━━ Input for this task ━━
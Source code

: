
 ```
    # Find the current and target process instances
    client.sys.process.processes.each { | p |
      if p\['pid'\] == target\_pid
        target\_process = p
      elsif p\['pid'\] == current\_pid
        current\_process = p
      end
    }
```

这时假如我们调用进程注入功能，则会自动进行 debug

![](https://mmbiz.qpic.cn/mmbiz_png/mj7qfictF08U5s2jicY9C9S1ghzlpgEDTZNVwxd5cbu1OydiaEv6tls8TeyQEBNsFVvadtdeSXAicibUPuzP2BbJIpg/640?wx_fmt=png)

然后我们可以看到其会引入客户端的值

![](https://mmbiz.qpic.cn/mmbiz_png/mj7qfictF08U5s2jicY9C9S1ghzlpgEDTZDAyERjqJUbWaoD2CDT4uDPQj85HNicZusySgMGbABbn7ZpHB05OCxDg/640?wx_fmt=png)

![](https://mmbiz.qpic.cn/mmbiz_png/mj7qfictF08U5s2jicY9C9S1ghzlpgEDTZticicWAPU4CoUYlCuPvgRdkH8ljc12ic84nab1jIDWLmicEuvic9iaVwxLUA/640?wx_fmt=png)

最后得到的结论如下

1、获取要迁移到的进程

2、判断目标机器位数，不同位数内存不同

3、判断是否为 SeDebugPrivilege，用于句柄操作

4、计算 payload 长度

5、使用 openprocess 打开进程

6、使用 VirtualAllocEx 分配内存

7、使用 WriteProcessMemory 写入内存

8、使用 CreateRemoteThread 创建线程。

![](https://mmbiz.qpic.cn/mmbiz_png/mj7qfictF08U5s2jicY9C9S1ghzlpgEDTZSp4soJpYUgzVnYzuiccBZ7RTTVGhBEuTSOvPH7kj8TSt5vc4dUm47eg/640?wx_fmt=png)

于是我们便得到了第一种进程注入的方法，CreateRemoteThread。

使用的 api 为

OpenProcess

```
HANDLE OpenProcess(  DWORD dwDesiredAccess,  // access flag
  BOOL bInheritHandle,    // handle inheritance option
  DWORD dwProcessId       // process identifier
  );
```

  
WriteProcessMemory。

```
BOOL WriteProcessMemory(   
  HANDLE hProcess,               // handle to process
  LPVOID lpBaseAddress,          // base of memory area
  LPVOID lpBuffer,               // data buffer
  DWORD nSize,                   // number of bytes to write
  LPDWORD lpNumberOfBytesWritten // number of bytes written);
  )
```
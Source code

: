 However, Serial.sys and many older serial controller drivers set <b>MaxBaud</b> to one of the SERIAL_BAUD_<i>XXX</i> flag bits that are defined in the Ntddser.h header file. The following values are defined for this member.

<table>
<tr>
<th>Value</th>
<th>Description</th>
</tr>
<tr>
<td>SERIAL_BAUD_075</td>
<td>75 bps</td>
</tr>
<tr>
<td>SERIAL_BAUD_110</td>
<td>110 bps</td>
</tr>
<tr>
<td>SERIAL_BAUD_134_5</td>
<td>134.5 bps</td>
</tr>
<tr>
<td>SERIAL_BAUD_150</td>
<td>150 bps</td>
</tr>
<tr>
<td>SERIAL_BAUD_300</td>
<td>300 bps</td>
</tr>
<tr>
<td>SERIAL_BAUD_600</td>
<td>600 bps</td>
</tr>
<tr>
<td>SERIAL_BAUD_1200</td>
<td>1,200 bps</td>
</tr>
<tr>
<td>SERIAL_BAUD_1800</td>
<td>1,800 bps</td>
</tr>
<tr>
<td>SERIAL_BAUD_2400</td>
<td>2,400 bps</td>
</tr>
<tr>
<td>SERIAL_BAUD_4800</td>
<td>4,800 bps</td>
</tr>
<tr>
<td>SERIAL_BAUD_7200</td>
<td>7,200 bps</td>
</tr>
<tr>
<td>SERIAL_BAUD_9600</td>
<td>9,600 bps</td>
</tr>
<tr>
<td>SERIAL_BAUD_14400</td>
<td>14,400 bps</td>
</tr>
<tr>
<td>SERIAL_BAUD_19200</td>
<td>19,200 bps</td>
━━━
Every line that contains "mmbiz" should be copied out of the data.

### Task solution
![](https://mmbiz.qpic.cn/mmbiz_png/mj7qfictF08U5s2jicY9C9S1ghzlpgEDTZNVwxd5cbu1OydiaEv6tls8TeyQEBNsFVvadtdeSXAicibUPuzP2BbJIpg/640?wx_fmt=png)
![](https://mmbiz.qpic.cn/mmbiz_png/mj7qfictF08U5s2jicY9C9S1ghzlpgEDTZDAyERjqJUbWaoD2CDT4uDPQj85HNicZusySgMGbABbn7ZpHB05OCxDg/640?wx_fmt=png)
![](https://mmbiz.qpic.cn/mmbiz_png/mj7qfictF08U5s2jicY9C9S1ghzlpgEDTZticicWAPU4CoUYlCuPvgRdkH8ljc12ic84nab1jIDWLmicEuvic9iaVwxLUA/640?wx_fmt=png)
![](https://mmbiz.qpic.cn/mmbiz_png/mj7qfictF08U5s2jicY9C9S1ghzlpgEDTZSp4soJpYUgzVnYzuiccBZ7RTTVGhBEuTSOvPH7kj8TSt5vc4dUm47eg/640?wx_fmt=png)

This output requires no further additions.